Importantly our study unravels the crucial role of LINC00402, LINC00461, and SFTA1P as ceRNAs, which further possess the ability to inhibit miR-141/miR-424 to suppress PHLPP2 or promote EMT by competitively binding to them. Moreover, it has been reported that SFTA1P could lead to the inhibition of cell migration and invasion in lung adenocarcinoma [29]. However, to date, numbers of lncRNAs have been reported to be involved in the tumorigenesis and progression of the tumor via the ceRNA mechanism [3033]. The fact that several lncRNAs have been detected in the mediation of EMT, invasion, and metastasis in colon cancer [3436], however, little is known about their definite activation in a tumor. Thus, the detailed mechanism of LINC00402, LINC00461, and SFTA1P remained unknown. Intriguingly, our results from both HT-26 cells and tumor xenograft mice

proved that the mechanism i.e., inhibition of PHLPP2 or regulation of EMT by miR-141/miR-424 were both suppressed by three lncRNAs.

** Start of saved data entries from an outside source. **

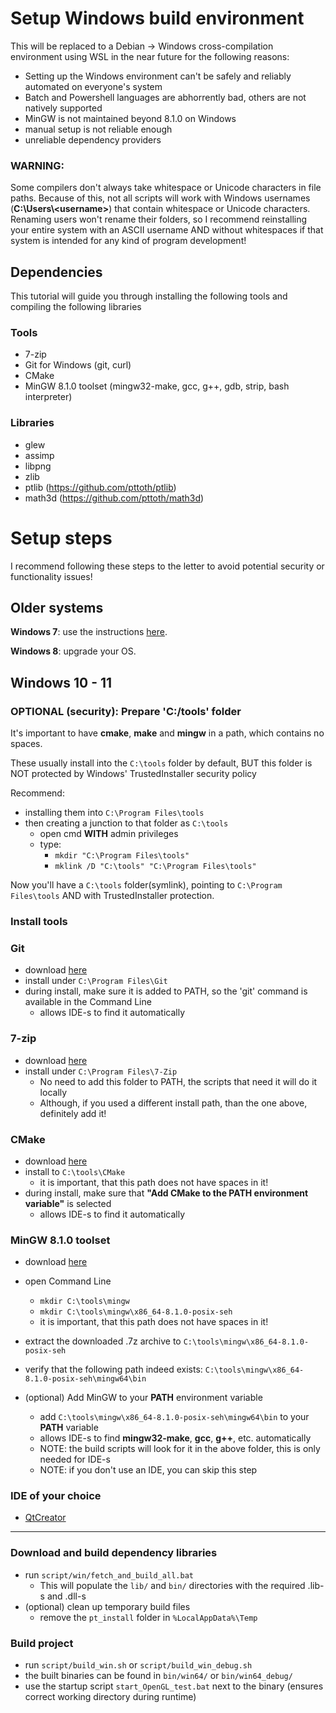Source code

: # Setup Windows build environment

This will be replaced to a Debian -> Windows cross-compilation environment using WSL in the near future for the following reasons:
- Setting up the Windows environment can't be safely and reliably automated on everyone's system
- Batch and Powershell languages are abhorrently bad, others are not natively supported
- MinGW is not maintained beyond 8.1.0 on Windows
- manual setup is not reliable enough
- unreliable dependency providers

### WARNING:

Some compilers don't always take whitespace or Unicode characters in file paths. Because of this, not all scripts will work with Windows usernames (__C:\Users\\\<username>__) that contain whitespace or Unicode characters.
Renaming users won't rename their folders, so I recommend reinstalling your entire system with an ASCII username AND without whitespaces if that system is intended for any kind of program development!

## Dependencies

This tutorial will guide you through installing the following tools and compiling the following libraries

### Tools

- 7-zip
- Git for Windows (git, curl)
- CMake
- MinGW 8.1.0 toolset (mingw32-make, gcc, g++, gdb, strip, bash interpreter)

### Libraries

- glew
- assimp
- libpng
- zlib
- ptlib (https://github.com/pttoth/ptlib)
- math3d (https://github.com/pttoth/math3d)

# Setup steps

I recommend following these steps to the letter to avoid potential security or functionality issues!

## Older systems

__Windows 7__: use the instructions [here](win7/README.md).

__Windows 8__: upgrade your OS.

## Windows 10 - 11

### OPTIONAL (security): Prepare 'C:/tools' folder
It's important to have __cmake__, __make__ and __mingw__ in a path, which contains no spaces.

These usually install into the `C:\tools` folder by default, BUT this folder is NOT protected by Windows' TrustedInstaller security policy

Recommend:
 - installing them into `C:\Program Files\tools`
 - then creating a junction to that folder as `C:\tools`
   + open cmd __WITH__ admin privileges
   + type:
     * `mkdir "C:\Program Files\tools"`
     * `mklink /D "C:\tools" "C:\Program Files\tools"`

Now you'll have a `C:\tools` folder(symlink), pointing to `C:\Program Files\tools` AND with TrustedInstaller protection.

### Install tools

### Git
- download [here](https://github.com/git-for-windows/git/releases/download/v2.47.1.windows.1/Git-2.47.1-64-bit.exe)
- install under `C:\Program Files\Git`
- during install, make sure it is added to PATH, so the 'git' command is available in the Command Line
  + allows IDE-s to find it automatically
  
### 7-zip
- download [here](https://www.7-zip.org/a/7z2409-x64.exe)
- install under `C:\Program Files\7-Zip`
  + No need to add this folder to PATH, the scripts that need it will do it locally
  + Although, if you used a different install path, than the one above, definitely add it!

### CMake
- download [here](https://github.com/Kitware/CMake/releases/download/v3.31.4/cmake-3.31.4-windows-x86_64.msi)
- install to `C:\tools\CMake`
  + it is important, that this path does not have spaces in it!
- during install, make sure that __"Add CMake to the PATH environment variable"__ is selected
  + allows IDE-s to find it automatically

### MinGW 8.1.0 toolset
- download [here](https://sourceforge.net/projects/mingw-w64/files/Toolchains%20targetting%20Win64/Personal%20Builds/mingw-builds/8.1.0/threads-posix/seh/x86_64-8.1.0-release-posix-seh-rt_v6-rev0.7z/download)
- open Command Line
  + `mkdir C:\tools\mingw`
  + `mkdir C:\tools\mingw\x86_64-8.1.0-posix-seh`
  + it is important, that this path does not have spaces in it!
- extract the downloaded .7z archive to `C:\tools\mingw\x86_64-8.1.0-posix-seh`
- verify that the following path indeed exists: `C:\tools\mingw\x86_64-8.1.0-posix-seh\mingw64\bin`

- (optional) Add MinGW to your __PATH__ environment variable
  + add `C:\tools\mingw\x86_64-8.1.0-posix-seh\mingw64\bin` to your __PATH__ variable
  + allows IDE-s to find __mingw32-make__, __gcc__, __g++__, etc. automatically
  + NOTE: the build scripts will look for it in the above folder, this is only needed for IDE-s
  + NOTE: if you don't use an IDE, you can skip this step

### IDE of your choice
- [QtCreator](https://download.qt.io/official_releases/qtcreator)

---

### Download and build dependency libraries
- run `script/win/fetch_and_build_all.bat`
  + This will populate the `lib/` and `bin/` directories with the required .lib-s and .dll-s
- (optional) clean up temporary build files
  + remove the `pt_install` folder in `%LocalAppData%\Temp`
### Build project
- run `script/build_win.sh` or `script/build_win_debug.sh`
- the built binaries can be found in `bin/win64/` or `bin/win64_debug/`
- use the startup script `start_OpenGL_test.bat` next to the binary (ensures correct working directory during runtime)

Considering the facts that both PHLPP2 and three lncRNAs are targets of miR-141/miR-424, we come to a consensus thatLINC00402, LINC00461, and SFTA1P possess the ability to act as ceRNAs and improve the expression of PHLPP2 through ceRNA mechanism by binding to miR-141 or miR-424, which ultimately lead to the suppression of pathogenesis in colon cancer (Figure 13).

Regulatory mechanisms of LINC00402, LINC00461, SFTA1P, miR-141, miR-424 and PHLPP2 in colon cancer progression and metastasis. LINC00402 and LINC00461 competitively bind to miR-141, and SFTA1P competitively binds to miR-424 to regulate the transcription and translation of PHLPP2, thereby suppressing the proliferation, EMT process, migration, and invasion, preventing liver metastasis of colon cancer cells.

Figure 13. Regulatory mechanisms of LINC00402, LINC00461, SFTA1P, miR-141, miR-424 and PHLPP2 in colon cancer progression and metastasis. LINC00402 and LINC00461 competitively bind to miR-141, and SFTA1P competitively binds to miR-424 to regulate the transcription and translation of PHLPP2, thereby suppressing the proliferation, EMT process, migration, and invasion, preventing liver metastasis of colon cancer cells.

Conclusions

The ceRNA mechanism on tumorigenesis, cancer progression and cancer therapy is still under investigation. Our work attempted to bring attention to the crucial role of PHLPP2 in the regulation of ceRNA networks via regulating the miRNAs at transcriptional and post-transcriptional levels. Nevertheless, additional clinical studies are prerequisites to validate this identified network. Conclusively, through the combination of multiple RNAs regarding the initiation and progression of colon cancer, the present study provides a potential therapeutic target for colon cancer.

Materials and Methods

Differentially expressed genes (DEGs) screening

The gene expression microarray datasets associated with colon cancer were collected from the gene expression omnibus (GEO) database (http://www.ncbi.nlm.nih.gov/geo). After standardization and pre-processing, DEGs were screened out using the limma package in R software [37] and the differential gene expression heatmap was drawn. The p-value < 0.05 and |log2 (fold change)| > 2.0 were set as the threshold. Venn diagrams (http://bioinformatics.psb.ugent.be/webtools/Venn/) were applied for the intersection analysis of the first 150 DEGs of 2 colon cancer microarray datasets (GSE41328 and GSE89076). Meanwhile, the gene expression data were downloaded from The Cancer Genome Atlas (TCGA, http://cancergenome.nih.gov/), Moreover, the differential analysis was conducted using the edgeR package of the R software [38]. False-positive discovery rate (FDR) correction was applied on a p-value basis in connection with the package multi-test. The DEGs were screened out with FDR < 0.05 and |log2 (fold change)| > 2.0 as the threshold.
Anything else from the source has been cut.